[GIVEN RECORDS Boundary: Start]
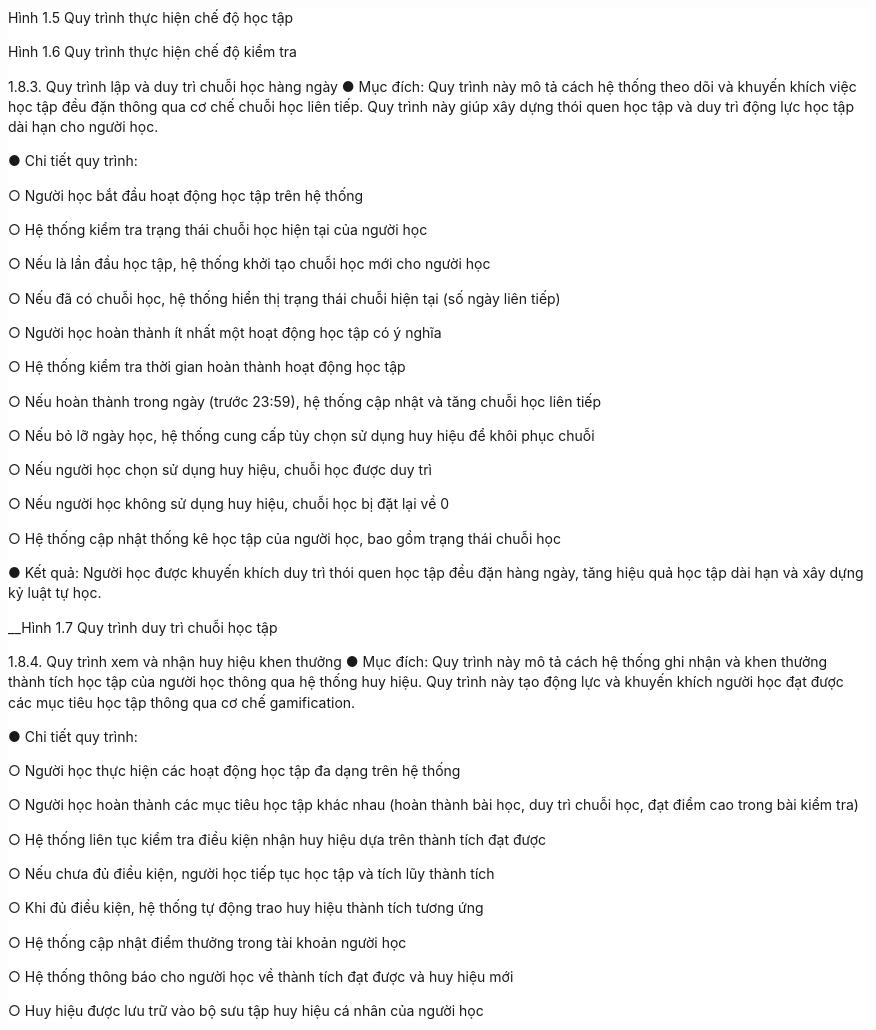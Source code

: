 

Hình 1.5 Quy trình thực hiện chế độ học tập



Hình 1.6 Quy trình thực hiện chế độ kiểm tra

1.8.3. Quy trình lập và duy trì chuỗi học hàng ngày
● Mục đích: Quy trình này mô tả cách hệ thống theo dõi và khuyến khích việc học tập đều đặn thông qua cơ chế chuỗi học liên tiếp. Quy trình này giúp xây dựng thói quen học tập và duy trì động lực học tập dài hạn cho người học.

● Chi tiết quy trình:

○ Người học bắt đầu hoạt động học tập trên hệ thống

○ Hệ thống kiểm tra trạng thái chuỗi học hiện tại của người học

○ Nếu là lần đầu học tập, hệ thống khởi tạo chuỗi học mới cho người học

○ Nếu đã có chuỗi học, hệ thống hiển thị trạng thái chuỗi hiện tại (số ngày liên tiếp)

○ Người học hoàn thành ít nhất một hoạt động học tập có ý nghĩa

○ Hệ thống kiểm tra thời gian hoàn thành hoạt động học tập

○ Nếu hoàn thành trong ngày (trước 23:59), hệ thống cập nhật và tăng chuỗi học liên tiếp

○ Nếu bỏ lỡ ngày học, hệ thống cung cấp tùy chọn sử dụng huy hiệu để khôi phục chuỗi

○ Nếu người học chọn sử dụng huy hiệu, chuỗi học được duy trì

○ Nếu người học không sử dụng huy hiệu, chuỗi học bị đặt lại về 0

○ Hệ thống cập nhật thống kê học tập của người học, bao gồm trạng thái chuỗi học

● Kết quả: Người học được khuyến khích duy trì thói quen học tập đều đặn hàng ngày, tăng hiệu quả học tập dài hạn và xây dựng kỷ luật tự học.

__Hình 1.7 Quy trình duy trì chuỗi học tập

1.8.4. Quy trình xem và nhận huy hiệu khen thưởng
● Mục đích: Quy trình này mô tả cách hệ thống ghi nhận và khen thưởng thành tích học tập của người học thông qua hệ thống huy hiệu. Quy trình này tạo động lực và khuyến khích người học đạt được các mục tiêu học tập thông qua cơ chế gamification.

● Chi tiết quy trình:

○ Người học thực hiện các hoạt động học tập đa dạng trên hệ thống

○ Người học hoàn thành các mục tiêu học tập khác nhau (hoàn thành bài học, duy trì chuỗi học, đạt điểm cao trong bài kiểm tra)

○ Hệ thống liên tục kiểm tra điều kiện nhận huy hiệu dựa trên thành tích đạt được

○ Nếu chưa đủ điều kiện, người học tiếp tục học tập và tích lũy thành tích

○ Khi đủ điều kiện, hệ thống tự động trao huy hiệu thành tích tương ứng

○ Hệ thống cập nhật điểm thưởng trong tài khoản người học

○ Hệ thống thông báo cho người học về thành tích đạt được và huy hiệu mới

○ Huy hiệu được lưu trữ vào bộ sưu tập huy hiệu cá nhân của người học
[GIVEN RECORDS Boundary: End]
ABOUT THIS EXERCISE: Looking back over the data above, restate word for word the lines that begin at the line with "cho người học." and end at the line with "ngày liên tiếp)", inclusive.

RESULT FOR THIS TASK:
● Mục đích: Quy trình này mô tả cách hệ thống theo dõi và khuyến khích việc học tập đều đặn thông qua cơ chế chuỗi học liên tiếp. Quy trình này giúp xây dựng thói quen học tập và duy trì động lực học tập dài hạn cho người học.

● Chi tiết quy trình:

○ Người học bắt đầu hoạt động học tập trên hệ thống

○ Hệ thống kiểm tra trạng thái chuỗi học hiện tại của người học

○ Nếu là lần đầu học tập, hệ thống khởi tạo chuỗi học mới cho người học

○ Nếu đã có chuỗi học, hệ thống hiển thị trạng thái chuỗi hiện tại (số ngày liên tiếp)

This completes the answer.